→ **WHAT YOU NEED TO DO**:
From the first line of the entries below through the line holding "Wenn du ein", write out every line exactly, please, and leave out the pictures.

→ **SUPPLIED DATA**:
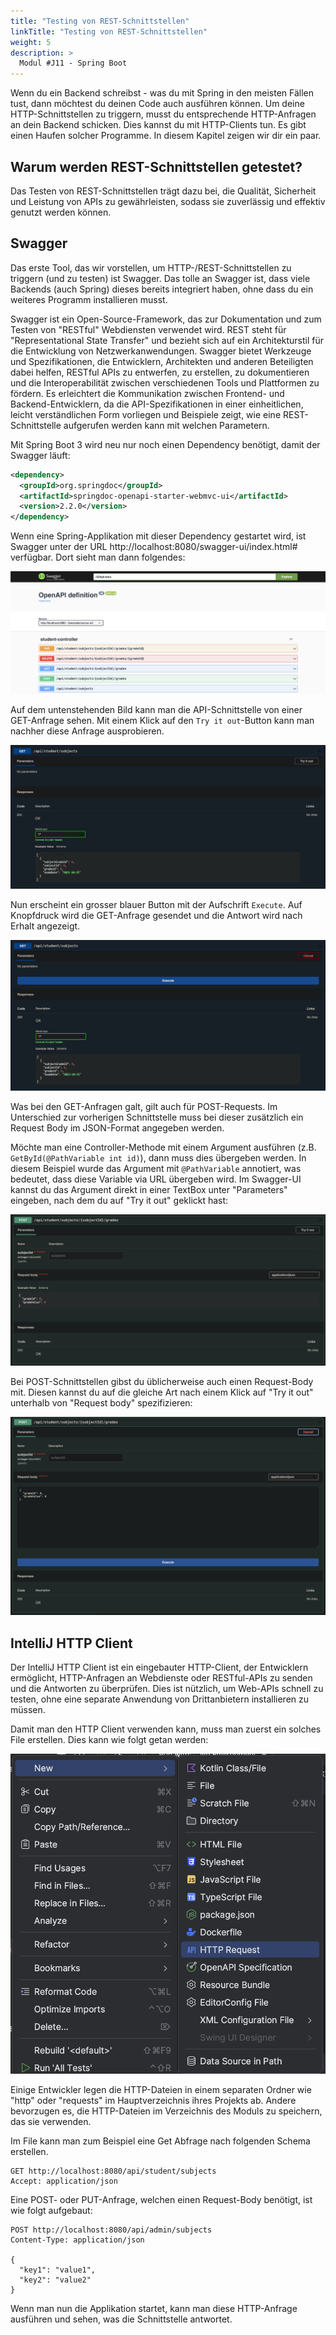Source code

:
 ```yaml
---
title: "Testing von REST-Schnittstellen"
linkTitle: "Testing von REST-Schnittstellen"
weight: 5
description: >
  Modul #J11 - Spring Boot
---
```


Wenn du ein Backend schreibst - was du mit Spring in den meisten Fällen tust, dann möchtest du deinen Code auch ausführen können.
Um deine HTTP-Schnittstellen zu triggern, musst du entsprechende HTTP-Anfragen an dein Backend schicken. Dies kannst du mit HTTP-Clients tun.
Es gibt einen Haufen solcher Programme. In diesem Kapitel zeigen wir dir ein paar.

## Warum werden REST-Schnittstellen getestet?
Das Testen von REST-Schnittstellen trägt dazu bei, die Qualität, Sicherheit und Leistung von APIs zu gewährleisten, sodass sie zuverlässig und effektiv genutzt werden können.


## Swagger
Das erste Tool, das wir vorstellen, um HTTP-/REST-Schnittstellen zu triggern (und zu testen) ist Swagger.
Das tolle an Swagger ist, dass viele Backends (auch Spring) dieses bereits integriert haben, ohne dass du ein weiteres Programm installieren musst.

Swagger ist ein Open-Source-Framework, das zur Dokumentation und zum Testen von "RESTful" Webdiensten verwendet wird.
REST steht für "Representational State Transfer" und bezieht sich auf ein Architekturstil für die Entwicklung von Netzwerkanwendungen.
Swagger bietet Werkzeuge und Spezifikationen, die Entwicklern, Architekten und anderen Beteiligten dabei helfen, 
RESTful APIs zu entwerfen, zu erstellen, zu dokumentieren und die Interoperabilität zwischen verschiedenen Tools und Plattformen zu fördern. Es erleichtert die Kommunikation zwischen Frontend- und Backend-Entwicklern, da die API-Spezifikationen in einer einheitlichen, leicht verständlichen Form vorliegen und Beispiele zeigt, wie eine REST-Schnittstelle aufgerufen werden kann mit welchen Parametern.

Mit Spring Boot 3 wird neu nur noch einen Dependency benötigt, damit der Swagger läuft:
```xml
<dependency>
  <groupId>org.springdoc</groupId>
  <artifactId>springdoc-openapi-starter-webmvc-ui</artifactId>
  <version>2.2.0</version>
</dependency>
```

Wenn eine Spring-Applikation mit dieser Dependency gestartet wird, ist Swagger unter der URL http://localhost:8080/swagger-ui/index.html# verfügbar. Dort sieht man dann folgendes:

![SwaggerOverview](../java-rest-testing/SwaggerOverview.png)

Auf dem untenstehenden Bild kann man die API-Schnittstelle von einer GET-Anfrage sehen. Mit einem Klick auf den `Try it out`-Button kann man nachher diese Anfrage ausprobieren.

![SwaggerGet](../java-rest-testing/SwaggerGet.png)

Nun erscheint ein grosser blauer Button mit der Aufschrift `Execute`. Auf Knopfdruck wird die GET-Anfrage gesendet und die Antwort wird nach Erhalt angezeigt.

![SwaggerGetTryOut](../java-rest-testing/SwaggerGetTryOut.png)

Was bei den GET-Anfragen galt, gilt auch für POST-Requests. Im Unterschied zur vorherigen Schnittstelle muss bei dieser zusätzlich ein Request Body im JSON-Format angegeben werden.

Möchte man eine Controller-Methode mit einem Argument ausführen (z.B. `GetById(@PathVariable int id)`), dann muss dies übergeben werden. In diesem Beispiel wurde das Argument mit `@PathVariable` annotiert, was bedeutet, dass diese Variable via URL übergeben wird. Im Swagger-UI kannst du das Argument direkt in einer TextBox unter "Parameters" eingeben, nach dem du auf "Try it out" geklickt hast:

![SwaggerPost](../java-rest-testing/SwaggerPost.png)

Bei POST-Schnittstellen gibst du üblicherweise auch einen Request-Body mit. Diesen kannst du auf die gleiche Art nach einem Klick auf "Try it out" unterhalb von "Request body" spezifizieren:

![SwaggerPostTryOut](../java-rest-testing/SwaggerPostTryOut.png)


## IntelliJ HTTP Client
Der IntelliJ HTTP Client ist ein eingebauter HTTP-Client, der Entwicklern ermöglicht, HTTP-Anfragen an Webdienste oder RESTful-APIs zu senden und die Antworten zu überprüfen. 
Dies ist nützlich, um Web-APIs schnell zu testen, ohne eine separate Anwendung von Drittanbietern installieren zu müssen.

Damit man den HTTP Client verwenden kann, muss man zuerst ein solches File erstellen. Dies kann wie folgt getan werden:

![HttpRequestFile](../java-rest-testing/HttpRequestFile.png)

Einige Entwickler legen die HTTP-Dateien in einem separaten Ordner wie "http" oder "requests" im Hauptverzeichnis ihres Projekts ab. Andere bevorzugen es, die HTTP-Dateien im Verzeichnis des Moduls zu speichern, das sie verwenden.

Im File kann man zum Beispiel eine Get Abfrage nach folgenden Schema erstellen.
```
GET http://localhost:8080/api/student/subjects
Accept: application/json
```

Eine POST- oder PUT-Anfrage, welchen einen Request-Body benötigt, ist wie folgt aufgebaut:
```
POST http://localhost:8080/api/admin/subjects
Content-Type: application/json

{
  "key1": "value1",
  "key2": "value2"
}
```

Wenn man nun die Applikation startet, kann man diese HTTP-Anfrage ausführen und sehen, was die Schnittstelle antwortet.
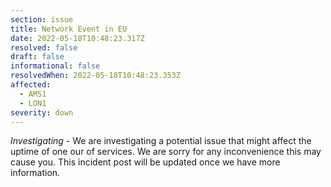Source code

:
 ```yaml
---
section: issue
title: Network Event in EU
date: 2022-05-18T10:48:23.317Z
resolved: false
draft: false
informational: false
resolvedWhen: 2022-05-18T10:48:23.353Z
affected:
  - AMS1
  - LON1
severity: down
---
```

*Investigating* - We are investigating a potential issue that might affect the uptime of one our of services. We are sorry for any inconvenience this may cause you. This incident post will be updated once we have more information.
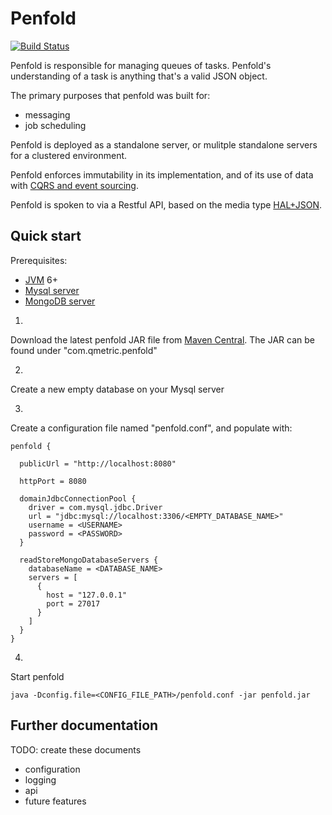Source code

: # Penfold

[![Build Status](https://travis-ci.org/qmetric/penfold.png)](https://travis-ci.org/qmetric/penfold)

Penfold is responsible for managing queues of tasks. Penfold's understanding of a task is anything that's a valid JSON object.

The primary purposes that penfold was built for:

* messaging
* job scheduling

Penfold is deployed as a standalone server, or mulitple standalone servers for a clustered environment.

Penfold enforces immutability in its implementation, and of its use of data with [CQRS and event sourcing](http://codebetter.com/gregyoung/2010/02/16/cqrs-task-based-uis-event-sourcing-agh/).

Penfold is spoken to via a Restful API, based on the media type [HAL+JSON](http://stateless.co/hal_specification.html).


## Quick start

Prerequisites:

* [JVM](https://www.java.com/en/download/) 6+
* [Mysql server](http://www.mysql.com/)
* [MongoDB server](http://www.mongodb.org/) 

1.
Download the latest penfold JAR file from [Maven Central](http://search.maven.org/). The JAR can be found under "com.qmetric.penfold"

2.
Create a new empty database on your Mysql server

3.
Create a configuration file named "penfold.conf", and populate with:

```
penfold {

  publicUrl = "http://localhost:8080"

  httpPort = 8080

  domainJdbcConnectionPool {
    driver = com.mysql.jdbc.Driver
    url = "jdbc:mysql://localhost:3306/<EMPTY_DATABASE_NAME>"
    username = <USERNAME>
    password = <PASSWORD>
  }

  readStoreMongoDatabaseServers {
    databaseName = <DATABASE_NAME>
    servers = [
      {
        host = "127.0.0.1"
        port = 27017
      }
    ]
  }
}
```

4.
Start penfold

```
java -Dconfig.file=<CONFIG_FILE_PATH>/penfold.conf -jar penfold.jar
```

## Further documentation

TODO: create these documents

* configuration
* logging
* api
* future features



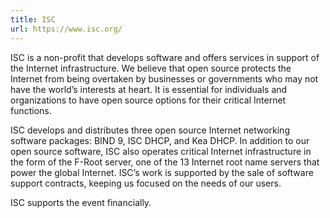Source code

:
 ```yaml
---
title: ISC
url: https://www.isc.org/
---
```


ISC is a non-profit that develops software and offers services in
support of the Internet infrastructure. We believe that open source
protects the Internet from being overtaken by businesses or
governments who may not have the world’s interests at heart. It is
essential for individuals and organizations to have open source
options for their critical Internet functions.

ISC develops and distributes three open source Internet networking
software packages: BIND 9, ISC DHCP, and Kea DHCP. In addition to our
open source software, ISC also operates critical Internet
infrastructure in the form of the F-Root server, one of the 13
Internet root name servers that power the global Internet. ISC’s work
is supported by the sale of software support contracts, keeping us
focused on the needs of our users.

ISC supports the event financially.
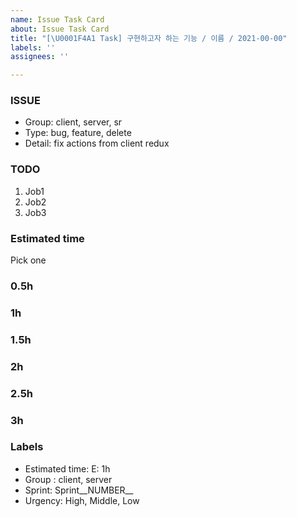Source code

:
 ```yaml
---
name: Issue Task Card
about: Issue Task Card
title: "[\U0001F4A1 Task] 구현하고자 하는 기능 / 이름 / 2021-00-00"
labels: ''
assignees: ''

---
```


### ISSUE

- Group: client, server, sr
- Type: bug, feature, delete
- Detail: fix actions from client redux

### TODO

1.  Job1
2.  Job2
3.  Job3

### Estimated time

Pick one

### 0.5h

### 1h

### 1.5h

### 2h

### 2.5h

### 3h

### Labels

- Estimated time: E: 1h
- Group : client, server
- Sprint: Sprint__NUMBER__
- Urgency: High, Middle, Low
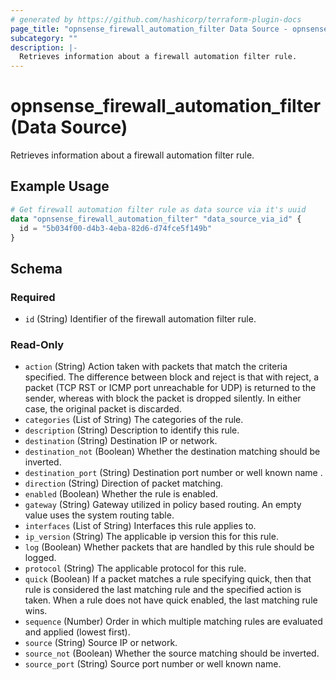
 ```yaml
---
# generated by https://github.com/hashicorp/terraform-plugin-docs
page_title: "opnsense_firewall_automation_filter Data Source - opnsense"
subcategory: ""
description: |-
  Retrieves information about a firewall automation filter rule.
---
```


# opnsense_firewall_automation_filter (Data Source)

Retrieves information about a firewall automation filter rule.

## Example Usage

```terraform
# Get firewall automation filter rule as data source via it's uuid
data "opnsense_firewall_automation_filter" "data_source_via_id" {
  id = "5b034f00-d4b3-4eba-82d6-d74fce5f149b"
}
```

<!-- schema generated by tfplugindocs -->
## Schema

### Required

- `id` (String) Identifier of the firewall automation filter rule.

### Read-Only

- `action` (String) Action taken with packets that match the criteria specified. The difference between block and reject is that with reject, a packet (TCP RST or ICMP port unreachable for UDP) is returned to the sender, whereas with block the packet is dropped silently. In either case, the original packet is discarded.
- `categories` (List of String) The categories of the rule.
- `description` (String) Description to identify this rule.
- `destination` (String) Destination IP or network.
- `destination_not` (Boolean) Whether the destination matching should be inverted.
- `destination_port` (String) Destination port number or well known name .
- `direction` (String) Direction of packet matching.
- `enabled` (Boolean) Whether the rule is enabled.
- `gateway` (String) Gateway utilized in policy based routing. An empty value uses the system routing table.
- `interfaces` (List of String) Interfaces this rule applies to.
- `ip_version` (String) The applicable ip version this for this rule.
- `log` (Boolean) Whether packets that are handled by this rule should be logged.
- `protocol` (String) The applicable protocol for this rule.
- `quick` (Boolean) If a packet matches a rule specifying quick, then that rule is considered the last matching rule and the specified action is taken. When a rule does not have quick enabled, the last matching rule wins.
- `sequence` (Number) Order in which multiple matching rules are evaluated and applied (lowest first).
- `source` (String) Source IP or network.
- `source_not` (Boolean) Whether the source matching should be inverted.
- `source_port` (String) Source port number or well known name.
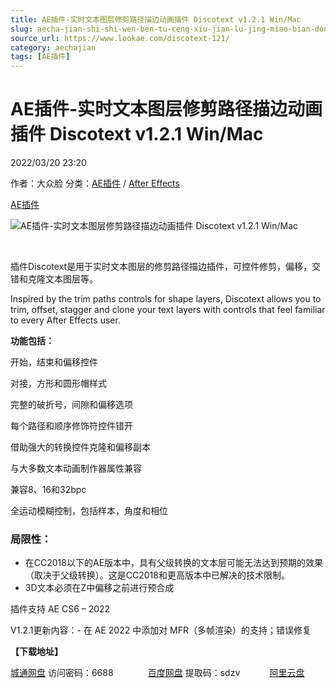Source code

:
 ```yaml
---
title: AE插件-实时文本图层修剪路径描边动画插件 Discotext v1.2.1 Win/Mac
slug: aecha-jian-shi-shi-wen-ben-tu-ceng-xiu-jian-lu-jing-miao-bian-dong-hua-cha-jian-discotext-v1-2-1-win-mac
source_url: https://www.lookae.com/discotext-121/
category: aechajian
tags: [AE插件]
---
```

# AE插件-实时文本图层修剪路径描边动画插件 Discotext v1.2.1 Win/Mac

2022/03/20 23:20

作者：大众脸
分类：[AE插件](https://www.lookae.com/after-effects/aechajian/) / [After Effects](https://www.lookae.com/after-effects/)

[AE插件](https://www.lookae.com/tag/ae%e6%8f%92%e4%bb%b6/)

![AE插件-实时文本图层修剪路径描边动画插件 Discotext v1.2.1 Win/Mac](https://www.lookae.com/wp-content/uploads/2019/12/Discotext-.jpg "AE插件-实时文本图层修剪路径描边动画插件 Discotext v1.2.1 Win/Mac-LookAE.com")

﻿

插件Discotext是用于实时文本图层的修剪路径描边插件，可控件修剪，偏移，交错和克隆文本图层等。

Inspired by the trim paths controls for shape layers, Discotext allows you to trim, offset, stagger and clone your text layers with controls that feel familiar to every After Effects user.

**功能包括：**

开始，结束和偏移控件

对接，方形和圆形帽样式

完整的破折号，间隙和偏移选项

每个路径和顺序修饰符控件错开

借助强大的转换控件克隆和偏移副本

与大多数文本动画制作器属性兼容

兼容8、16和32bpc

全运动模糊控制，包括样本，角度和相位

### 局限性：

* 在CC2018以下的AE版本中，具有父级转换的文本层可能无法达到预期的效果（取决于父级转换）。这是CC2018和更高版本中已解决的技术限制。
* 3D文本必须在Z中偏移之前进行预合成

插件支持 AE CS6 – 2022

V1.2.1更新内容：- 在 AE 2022 中添加对 MFR（多帧渲染）的支持；错误修复

**【下载地址】**

[城通网盘](https://url70.ctfile.com/f/2827370-556966942-c36827) 访问密码：6688              [百度网盘](https://pan.baidu.com/s/1udpVqw_OwUIi1sdd3qHLWw?pwd=sdzv) 提取码：sdzv            [阿里云盘](https://www.aliyundrive.com/s/7L7VF1iSnVn)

→ **COMPLETED TASK**:
Source code

:
 ```yaml
---
title: "Testing von REST-Schnittstellen"
linkTitle: "Testing von REST-Schnittstellen"
weight: 5
description: >
  Modul #J11 - Spring Boot
---
```


Wenn du ein Backend schreibst - was du mit Spring in den meisten Fällen tust, dann möchtest du deinen Code auch ausführen können.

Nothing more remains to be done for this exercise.